Joe Thornton scored in the final minute of the second period for San Jose, and the Sharks were seemingly in control before the flurry that ended their season.
Brian Elliott made 26 saves, and Andy McDonald ended all doubt with an empty-net goal in the final minute. St. Louis, the No. 2 seed in the Western Conference, won a playoff series for the first time in a decade against a franchise that reached the conference finals the previous two years. Before this series, St. Louis hadn't won a playoff game in eight years.
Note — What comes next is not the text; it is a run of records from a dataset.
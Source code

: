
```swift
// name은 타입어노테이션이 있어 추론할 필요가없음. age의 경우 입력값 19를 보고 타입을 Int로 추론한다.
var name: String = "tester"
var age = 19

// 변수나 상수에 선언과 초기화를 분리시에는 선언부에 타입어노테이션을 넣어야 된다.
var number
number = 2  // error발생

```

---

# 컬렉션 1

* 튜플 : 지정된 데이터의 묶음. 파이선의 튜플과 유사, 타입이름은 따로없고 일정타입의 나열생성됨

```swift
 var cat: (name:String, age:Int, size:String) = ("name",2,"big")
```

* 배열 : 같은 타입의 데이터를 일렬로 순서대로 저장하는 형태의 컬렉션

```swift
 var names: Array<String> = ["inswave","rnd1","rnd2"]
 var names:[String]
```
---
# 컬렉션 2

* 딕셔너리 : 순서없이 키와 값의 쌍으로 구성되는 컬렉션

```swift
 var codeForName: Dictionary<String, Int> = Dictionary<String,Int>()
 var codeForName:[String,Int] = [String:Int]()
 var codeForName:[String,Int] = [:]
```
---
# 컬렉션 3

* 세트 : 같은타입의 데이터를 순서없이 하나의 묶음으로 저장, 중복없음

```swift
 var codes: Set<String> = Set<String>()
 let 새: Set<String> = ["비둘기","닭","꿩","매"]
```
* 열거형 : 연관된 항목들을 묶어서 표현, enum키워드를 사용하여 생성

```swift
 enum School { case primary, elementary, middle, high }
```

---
The Blues seemed a step slow most of the way in front of a sellout crowd waving white rally towels before tying it with their checking line, and getting the go-ahead goal from their top line. They were the first team to come from behind after two periods to win in the series.
The lightning strike rally began when Antti Niemi couldn't handle Scott Nichol's bouncing shot from just across the blue line and Langenbrunner tapped it home at 11:16, the first point of the series for both Nichol and Langenbrunner.
Perron deflected Alex Pietrangelo's floater from the point on the next shot, and Elliott made the lead stand with a handful of nice saves the rest of the way. The Blues had to kill off a delay-of-game penalty on McDonald in the closing minutes.
The Blues were the NHL's best home team with a franchise-record 30 wins and just six regulation losses, and won two at home and two on the road against the Sharks. Counting the regular season, they were 8-1 against San Jose.
Thornton's second goal of the series gave the Sharks their second lead of the series with 39 seconds to go in the second. The San Jose captain converted a pass from Daniel Winnik and beat Elliott between the legs from the left side of the net for his fifth point of the series, giving him a hand in his team's last five goals.
Both teams appeared to be on the defensive much of the first two periods, with few big hits aside from an entertaining fight between the Blues' Chris Stewart and Tommy Wingels in the second. There was no sustained pressure from either side and few hallmark saves before the Sharks finally capitalized when Perron was unable to clear the puck.
Notes: Thornton had 42 of his team-leading 77 points on the road during the regular season. He tied for first in the NHL in road points. ... This was the first time in the series the team scoring first didn't win.